This Is My Country?

October 7th, 2007 - by admin

Yuram Weiler / Scoop: New Zealand – 2007-10-07 23:04:46

(October 4, 2007) — Recently, my son graduated from high school and I had the pleasure of being with him for the entire ceremony. The event started off with the requisite singing of the “Star Spangled Banner,” the US national anthem, and for the first time in my life, I found the courage to sit in protest.

Why? Because I’m deeply disturbed by what the flag of United States has come to symbolize to me personally and to other nations in the international community.

I’m appalled and disgusted by the hypocrisy the United States displays by violating both domestic and international law, [1] such as by wiretapping without warrants, using torture on prisoners of war and denying a speedy trial to those imprisoned in the name of the “War on Terror,” while lauding itself as the champion of democracy and defender of human rights.

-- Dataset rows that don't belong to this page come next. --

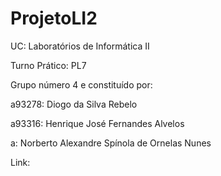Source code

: # ProjetoLI2
UC: Laboratórios de Informática II

Turno Prático: PL7

Grupo número 4 e constituído por:

a93278: Diogo da Silva Rebelo

a93316: Henrique José Fernandes Alvelos

a: Norberto Alexandre Spínola de Ornelas Nunes

Link:
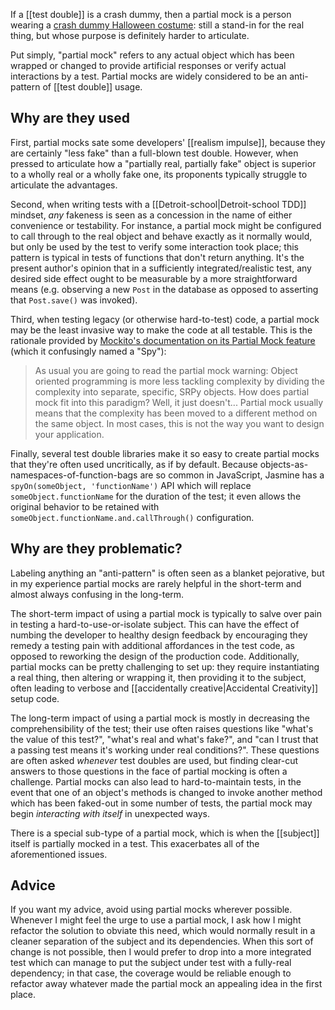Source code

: If a [[test double]] is a crash dummy, then a partial mock is a person wearing a [crash dummy Halloween costume](https://www.google.com/search?q=crash+dummy+halloween+costume&safe=off&client=safari&rls=en&source=lnms&tbm=isch&sa=X&ved=0CAcQ_AUoAWoVChMI0ef2l7amyAIVxY8NCh13ZwAA&biw=1240&bih=716): still a stand-in for the real thing, but whose purpose is definitely harder to articulate.

Put simply, "partial mock" refers to any actual object which has been wrapped or changed to provide artificial responses or verify actual interactions by a test. Partial mocks are widely considered to be an anti-pattern of [[test double]] usage.

## Why are they used

First, partial mocks sate some developers' [[realism impulse]], because they are certainly "less fake" than a full-blown test double. However, when pressed to articulate how a "partially real, partially fake" object is superior to a wholly real or a wholly fake one, its proponents typically struggle to articulate the advantages.

Second, when writing tests with a [[Detroit-school|Detroit-school TDD]] mindset, _any_ fakeness is seen as a concession in the name of either convenience or testability. For instance, a partial mock might be configured to call through to the real object and behave exactly as it normally would, but only be used by the test to verify some interaction took place; this pattern is typical in tests of functions that don't return anything. It's the present author's opinion that in a sufficiently integrated/realistic test, any desired side effect ought to be measurable by a more straightforward means (e.g. observing a new `Post` in the database as opposed to asserting that `Post.save()` was invoked).

Third, when testing legacy (or otherwise hard-to-test) code, a partial mock may be the least invasive way to make the code at all testable. This is the rationale provided by [Mockito's documentation on its Partial Mock feature](http://site.mockito.org/mockito/docs/current/org/mockito/Mockito.html#16) (which it confusingly named a "Spy"):

> As usual you are going to read the partial mock warning: Object oriented programming is more less tackling complexity by dividing the complexity into separate, specific, SRPy objects. How does partial mock fit into this paradigm? Well, it just doesn't... Partial mock usually means that the complexity has been moved to a different method on the same object. In most cases, this is not the way you want to design your application.

Finally, several test double libraries make it so easy to create partial mocks that they're often used uncritically, as if by default. Because objects-as-namespaces-of-function-bags are so common in JavaScript, Jasmine has a `spyOn(someObject, 'functionName')` API which will replace `someObject.functionName` for the duration of the test; it even allows the original behavior to be retained with `someObject.functionName.and.callThrough()` configuration.

## Why are they problematic?

Labeling anything an "anti-pattern" is often seen as a blanket pejorative, but in my experience partial mocks are rarely helpful in the short-term and almost always confusing in the long-term.

The short-term impact of using a partial mock is typically to salve over pain in testing a hard-to-use-or-isolate subject. This can have the effect of numbing the developer to healthy design feedback by encouraging they remedy a testing pain with additional affordances in the test code, as opposed to reworking the design of the production code. Additionally, partial mocks can be pretty challenging to set up: they require instantiating a real thing, then altering or wrapping it, then providing it to the subject, often leading to verbose and [[accidentally creative|Accidental Creativity]] setup code.

The long-term impact of using a partial mock is mostly in decreasing the comprehensibility of the test; their use often raises questions like "what's the value of this test?", "what's real and what's fake?", and "can I trust that a passing test means it's working under real conditions?". These questions are often asked _whenever_ test doubles are used, but finding clear-cut answers to those questions in the face of partial mocking is often a challenge. Partial mocks can also lead to hard-to-maintain tests, in the event that one of an object's methods is changed to invoke another method which has been faked-out in some number of tests, the partial mock may begin *interacting with itself* in unexpected ways.

There is a special sub-type of a partial mock, which is when the [[subject]] itself is partially mocked in a test. This exacerbates all of the aforementioned issues.

## Advice

If you want my advice, avoid using partial mocks wherever possible. Whenever I might feel the urge to use a partial mock, I ask how I might refactor the solution to obviate this need, which would normally result in a cleaner separation of the subject and its dependencies. When this sort of change is not possible, then I would prefer to drop into a more integrated test which can manage to put the subject under test with a fully-real dependency; in that case, the coverage would be reliable enough to refactor away whatever made the partial mock an appealing idea in the first place.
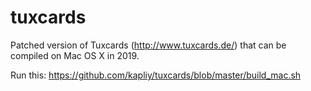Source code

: # tuxcards
Patched version of Tuxcards (http://www.tuxcards.de/) that can be compiled on Mac OS X in 2019.

Run this:
https://github.com/kapliy/tuxcards/blob/master/build_mac.sh
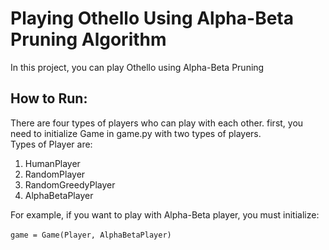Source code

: # Playing Othello Using Alpha-Beta Pruning Algorithm
In this project, you can play Othello using Alpha-Beta Pruning

## How to Run:
There are four types of players who can play with each other. first, you need to initialize Game in game.py with two types of players. 
<br />
Types of Player are:
1. HumanPlayer
2. RandomPlayer
3. RandomGreedyPlayer
4. AlphaBetaPlayer

For example, if you want to play with Alpha-Beta player, you must initialize:
<br />    
`game = Game(Player, AlphaBetaPlayer)`
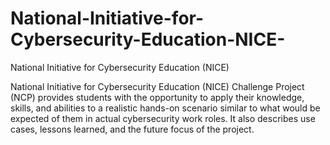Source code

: # National-Initiative-for-Cybersecurity-Education-NICE-
National Initiative for Cybersecurity Education (NICE)

National Initiative for Cybersecurity Education (NICE) Challenge Project (NCP) provides students with the opportunity to apply their knowledge, skills, and abilities to a realistic hands-on scenario similar to what would be expected of them in actual cybersecurity work roles. It also describes use cases, lessons learned, and the future focus of the project.
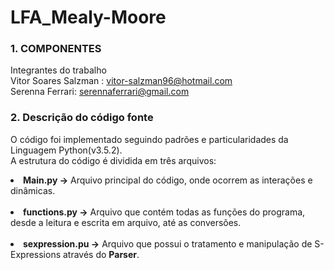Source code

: # LFA_Mealy-Moore


### 1. COMPONENTES<br>        
Integrantes do trabalho<br>
Vitor Soares Salzman : vitor-salzman96@hotmail.com<br>
Serenna Ferrari: serennaferrari@gmail.com<br>

### 2. Descrição do código fonte<br>
O código foi implementado seguindo padrões e particularidades da Linguagem Python(v3.5.2).<br>
A estrutura do código é dividida em três arquivos:<br>
<li><b>     Main.py -></b> Arquivo principal do código, onde ocorrem as interações e dinâmicas.</li><br>
<li><b>     functions.py -></b> Arquivo que contém todas as funções do programa, desde a leitura e escrita em arquivo, até as conversões.</li><br>
<li><b>     sexpression.pu -></b> Arquivo que possui o tratamento e manipulação de S-Expressions através do <b>Parser</b>.</li>
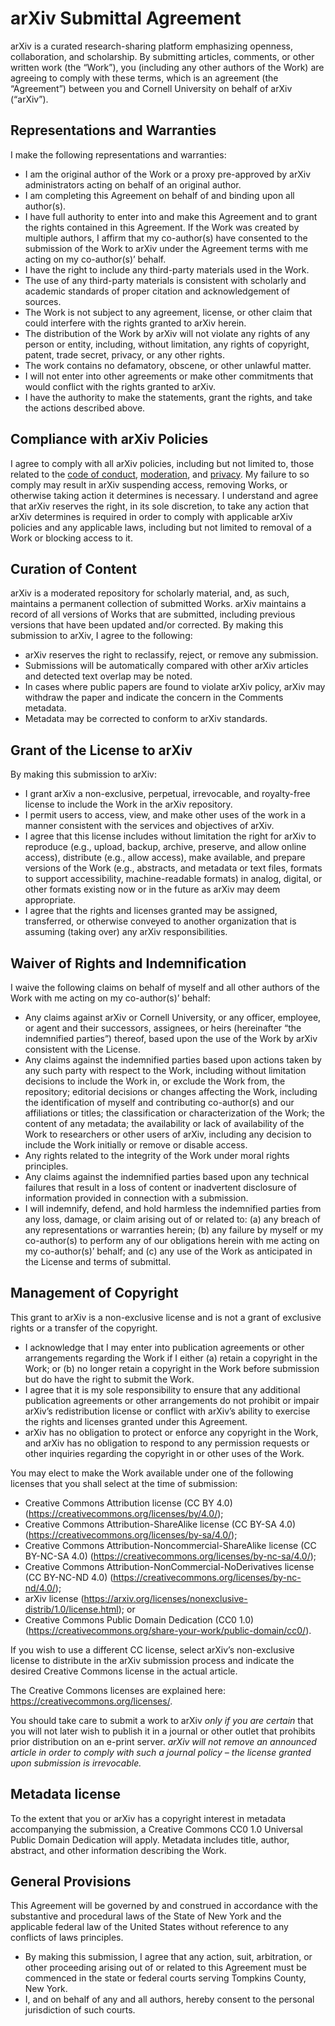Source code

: # arXiv Submittal Agreement

arXiv is a curated research-sharing platform emphasizing openness, collaboration, and scholarship. By submitting articles, comments, or other written work (the “Work”), you (including any other authors of the Work) are agreeing to comply with these terms, which is an agreement (the “Agreement”) between you and Cornell University on behalf of arXiv (“arXiv”). 

## Representations and Warranties 

​​​I make the following representations and warranties: 

- I am the original author of the Work or a proxy pre-approved by arXiv administrators acting on behalf of an original author. 
- I am completing this Agreement on behalf of and binding upon all author(s).  
- I have full authority to enter into and make this Agreement and to grant the rights contained in this Agreement. If the Work was created by multiple authors, I affirm that my co-author(s) have consented to the submission of the Work to arXiv under the Agreement terms with me acting on my co-author(s)’ behalf.  
- I have the right to include any third-party materials used in the Work. 
- The use of any third-party materials is consistent with scholarly and academic standards of proper citation and acknowledgement of sources. 
- The Work is not subject to any agreement, license, or other claim that could interfere with the rights granted to arXiv herein. 
- The distribution of the Work by arXiv will not violate any rights of any person or entity, including, without limitation, any rights of copyright, patent, trade secret, privacy, or any other rights.
- The work contains no defamatory, obscene, or other unlawful matter.
- I will not enter into other agreements or make other commitments that would conflict with the rights granted to arXiv. 
- I have the authority to make the statements, grant the rights, and take the actions described above. 

## Compliance with arXiv Policies 

I agree to comply with all arXiv policies, including but not limited to, those related to the [code of conduct](/help/policies/code_of_conduct.html), [moderation](/help/moderation/index.html), and [privacy](/help/policies/privacy_policy.html). My failure to so comply may result in arXiv suspending access, removing Works, or otherwise taking action it determines is necessary. I understand and agree that arXiv reserves the right, in its sole discretion, to take any action that arXiv determines is required in order to comply with applicable arXiv policies and any applicable laws, including but not limited to removal of a Work or blocking access to it.  

## Curation of Content

arXiv is a moderated repository for scholarly material, and, as such, maintains a permanent collection of submitted Works. arXiv maintains a record of all versions of Works that are submitted, including previous versions that have been updated and/or corrected. By making this submission to arXiv, I agree to the following: 

- arXiv reserves the right to reclassify, reject, or remove any submission.  
- Submissions will be automatically compared with other arXiv articles and detected text ​​​​overlap may be noted. 
- In cases where public papers are found to violate arXiv policy, arXiv may withdraw the paper and indicate the concern in the Comments metadata. 
- Metadata may be corrected to conform to arXiv standards​​​​. 
  
## Grant of the License to arXiv

By making this submission to arXiv:

- I grant arXiv a non-exclusive, perpetual, irrevocable, and royalty-free license to include the Work in the arXiv repository.  
- I permit users to access, view, and make other uses of the work in a manner consistent with the services and objectives of arXiv.  
- ​​​​​I agree that this license includes without limitation the right for arXiv to reproduce (e.g., upload, backup, archive, preserve, and allow online access), distribute (e.g., allow access), make available, and prepare versions of the Work (e.g., abstracts, and metadata or text files, formats to support accessibility, machine-readable formats) in analog, digital, or other formats existing now or in the future as arXiv may deem appropriate.  
- I agree that the rights and licenses granted may be assigned, transferred, or otherwise conveyed to another organization that is assuming (taking over) any arXiv responsibilities.  

## Waiver of Rights and Indemnification

I waive the following claims on behalf of myself and all other authors of the Work with me acting on my co-author(s)’ behalf: 

- Any claims against arXiv or Cornell University, or any officer, employee, or agent and their successors, assignees, or heirs (hereinafter “the indemnified parties”) thereof, based upon the use of the Work by arXiv consistent with the License. 
- Any claims against the indemnified parties based upon actions taken by any such party with respect to the Work, including without limitation decisions to include the Work in, or exclude the Work from, the repository; editorial decisions or changes affecting the Work, including the identification of myself and contributing co-author(s) and our affiliations or titles; the classification or characterization of the Work; the content of any metadata; the availability or lack of availability of the Work to researchers or other users of arXiv, including any decision to include the Work initially or remove or disable access. 
- Any rights related to the integrity of the Work under ​​​​moral rights principles. 
- Any claims against the indemnified parties based upon any technical failures that result in a loss of content or inadvertent disclosure of information provided in connection with a submission.  
- I will indemnify, defend, and hold harmless the indemnified parties from any loss, damage, or claim arising out of or related to: (a) any breach of any representations or warranties herein; (b) any failure by myself or my co-author(s) to perform any of our obligations herein with me acting on my co-author(s)’ behalf; and (c) any use of the Work as anticipated in the License and terms of submittal. 

## Management of Copyright

This grant to arXiv is a non-exclusive license and is not a grant of exclusive rights or a transfer of the copyright. 

- I acknowledge that I may enter into publication agreements or other arrangements regarding the Work if I either (a) retain a copyright in the Work; or (b) no longer retain a copyright in the Work before submission but do have the right to submit the Work. 
- I agree that it is my sole responsibility to ensure that any additional publication agreements or other arrangements do not prohibit or impair arXiv’s redistribution license or conflict with arXiv’s ability to exercise the rights and licenses granted under this Agreement.   
- arXiv has no obligation to protect or enforce any copyright in the Work, and arXiv has no obligation to respond to any permission requests or other inquiries regarding the copyright in or other uses of the Work. 

You may elect to make the Work available under one of the following ​​​​licenses that you shall select at the time of submission:  

-  Creative Commons Attribution license (CC BY 4.0) (https://creativecommons.org/licenses/by/4.0/); 
-  Creative Commons Attribution-ShareAlike license (CC BY-SA 4.0) (https://creativecommons.org/licenses/by-sa/4.0/); 
-  Creative Commons Attribution-Noncommercial-ShareAlike license (CC BY-NC-SA 4.0) (https://creativecommons.org/licenses/by-nc-sa/4.0/);
-  Creative Commons Attribution-NonCommercial-NoDerivatives license (CC BY-NC-ND 4.0) (https://creativecommons.org/licenses/by-nc-nd/4.0/);
-  arXiv license (https://arxiv.org/licenses/nonexclusive-distrib/1.0/license.html); or 
-  Creative Commons Public Domain Dedication (CC0 1.0) (https://creativecommons.org/share-your-work/public-domain/cc0/).
    
If you wish to use a different CC license, select arXiv’s non-exclusive license to distribute in the arXiv submission process and indicate the desired Creative Commons license in the actual article.  

The Creative Commons licenses are explained here: https://creativecommons.org/licenses/. 

You should take care to submit a work to arXiv _only if you are certain_ that you will not later wish to publish it in a journal or other outlet that prohibits prior distribution on an e-print server. _arXiv will not remove an announced article in order to comply with such a journal policy – the license granted upon submission is irrevocable._ 

## Metadata license

To the extent that you or arXiv has a copyright interest in metadata accompanying the submission, a Creative Commons CC0 1.0 Universal Public Domain Dedication will apply. Metadata includes title, author, abstract, and other information describing the Work. 

## General Provisions

This Agreement will be governed by and construed in accordance with the substantive and procedural laws of the State of New York and the applicable federal law of the United States without reference to any conflicts of laws principles.  

- By making this submission, I agree that any action, suit, arbitration, or other proceeding arising out of or related to this Agreement must be commenced in the state or federal courts serving Tompkins County, New York. 
- I, and on behalf of any and all authors, hereby consent to the personal jurisdiction of such courts.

After the “Star Spangled Banner,” the choir sang, “This is My Country.” I had to ask myself, “Is this my country?”

This is a country, the wealthiest and most powerful nation in the world, [2] that always seems to find ample resources to invade and occupy other countries or engage in covert operations to destabilize their governments, but fails to find sufficient funds to care for its own people. The US is the only industrialized nation without a national health care system, with the number of uninsured exceeding 45 million and worse than that is the fact that the uninsured are charged more for their health care than those with insurance.

In a recent report by the Commonwealth Fund, the US ranked 6th in overall healthcare behind the United Kingdom, Germany, Australia, New Zealand and Canada. Additionally, US citizens pay more than twice as much per capita for their inferior care as do the citizens of health care leader the UK. [3]

This is a country that sees violence and warfare as solutions-of-choice for conflicts, which can be seen in a recent report by Vision of Humanity, where the US placed among the 25 least peaceful nations, ranking 96 out of 121, with war-torn Iraq at the bottom of the list.

This extremely low peace rating resulted from the United States’ very high level of military spending combined with military actions in Iraq, Afghanistan, Somalia and elsewhere. In addition, the US peace rating was lowered by the fact that it has the highest jailed population out of the 121 nations rated in the report as well as a relatively high homicide rate. [4]

An Arrogant, Myopic Administration
This is a country headed by an arrogant, myopic administration whose hypocrisy is well illustrated by its “extraordinary rendition” program, in which foreign citizens are kidnapped off the streets of their cities and then sent to other countries for interrogation, where it is well-known that torture will be used. [5] These nations are compelled to cooperate with the US under the guise of the “War on Terror,” while the Bush administration openly condemns the very same countries for human rights abuses.

This is a country whose administration bleats “Support the Troops” but only allows them two years, which will be increased to 5 years if HR 612 passes, of health care after their discharge. [6] The undersecretary of personnel and readiness has said that too much money is being spent on veterans’ benefits and that is taking away from the nation’s ability to defend itself. [7]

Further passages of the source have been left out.